I've been asked to calculate the average distance of each point to its centroid. The data set and number of clusters have been provided and this seems like a very straight forward question (given what k-means clustering does), but I can't seem to find a workable solution.
The dataset is a 3 column, 500 row excel worksheet with floating numbers.
From what I've read, the easiest way to do this is by putting the distances of the points to the each centroid in a numpy array and calculating the average. This is what I've done below.

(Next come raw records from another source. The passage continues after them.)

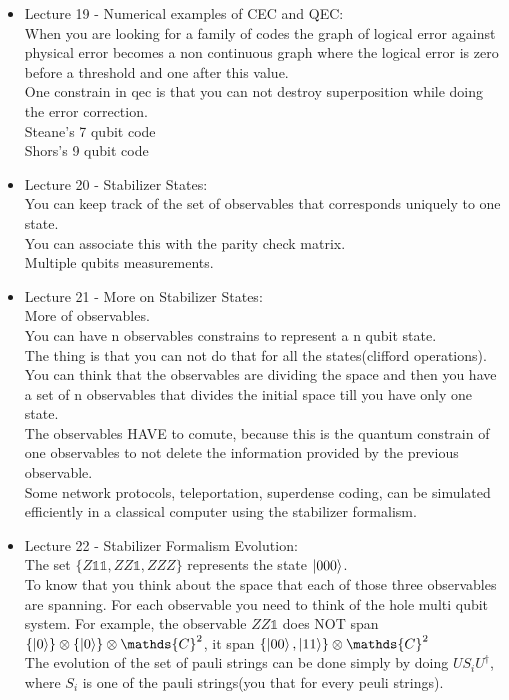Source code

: \documentclass{article}
\begin{document}
\begin{itemize}
    \item {Lecture 19 - Numerical examples of CEC and QEC:}\\
    When you are looking for a family of codes the graph of logical error against physical error becomes a non continuous graph where the logical error is zero before a threshold and one after this value.\\
    One constrain in qec is that you can not destroy superposition while doing the error correction.\\
    Steane's 7 qubit code\\
    Shors's 9 qubit code\\

    \item {Lecture 20 - Stabilizer States:}\\
    You can keep track of the set of observables that corresponds uniquely to one state.\\
    You can associate this with the parity check matrix.\\
    Multiple qubits measurements.\\

    \item {Lecture 21 - More on Stabilizer States:}\\
    More of observables.\\
    You can have n observables constrains to represent a n qubit state.\\
    The thing is that you can not do that for all the states(clifford operations).\\
    You can think that the observables are dividing the space and then you have a set of n observables that divides the initial space till you have only one state.\\
    The observables HAVE to comute, because this is the quantum constrain of one observables to not delete the information provided by the previous observable.\\
    Some network protocols, teleportation, superdense coding, can be simulated efficiently in a classical computer using the stabilizer formalism.\\

    \item {Lecture 22 - Stabilizer Formalism Evolution:}\\
    The set $\{ Z\mathds{1}\mathds{1}, ZZ\mathds{1}, ZZZ\} $ represents the state $\ket{000}$.\\
    To know that you think about the space that each of those three observables are spanning. For each observable you need to think of the hole multi qubit system. For example, the observable $ZZ\mathds{1}$ does NOT span $\{\ket{0}\} \otimes \{\ket{0}\} \otimes \mathds{C}^{2}$, it span $\{\ket{00}, \ket{11}\} \otimes \mathds{C}^{2} $ \\
    The evolution of the set of pauli strings can be done simply by doing $US_iU^{\dag}$, where $S_i$ is one of the pauli strings(you that for every peuli strings).\\


\end{itemize}
\end{document}
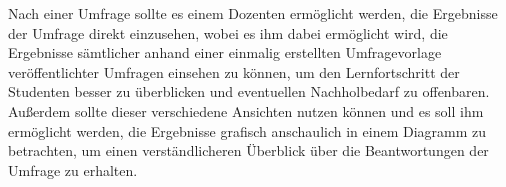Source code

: Nach einer Umfrage sollte es einem Dozenten ermöglicht werden, die Ergebnisse der Umfrage direkt einzusehen, wobei es ihm dabei ermöglicht wird, die Ergebnisse sämtlicher anhand einer einmalig erstellten Umfragevorlage veröffentlichter Umfragen einsehen zu können, um den Lernfortschritt der Studenten besser zu überblicken und eventuellen Nachholbedarf zu offenbaren.
Außerdem sollte dieser verschiedene Ansichten nutzen können und es soll ihm ermöglicht werden, die Ergebnisse grafisch anschaulich in einem Diagramm zu betrachten, um einen verständlicheren Überblick über die Beantwortungen der Umfrage zu erhalten.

from sklearn.cluster import KMeans
import pandas as pd
import matplotlib.pyplot as plt
'exec(%matplotlib inline)'
import numpy as np
df = pd.read_excel('k-means_test.xlsx', sheet_name='data_set')
X = np.array(df)
plt.scatter(X[:,0],X[:,1], label = 'True Position')
kmeans = KMeans(n_clusters=5)
kmeans.fit(X)
## print(kmeans.cluster_centers_)
plt.scatter(X[:,0],X[:,1], c=kmeans.labels_, cmap='rainbow')
## plt.show()
distances = kmeans.fit_transform(X)
variance = 0
i = 0
for label in kmeans.labels_:
variance = variance + distances[i][label]
i = i + 1
mean_distance = np.mean(distances)
print(mean_distance)
I was expecting a value between 1.41 and 2.85, but I'm getting 11.3. Pretty far off.
Any help would be greatly appreciated. I'm pretty new to python and machine learning algorithms in general.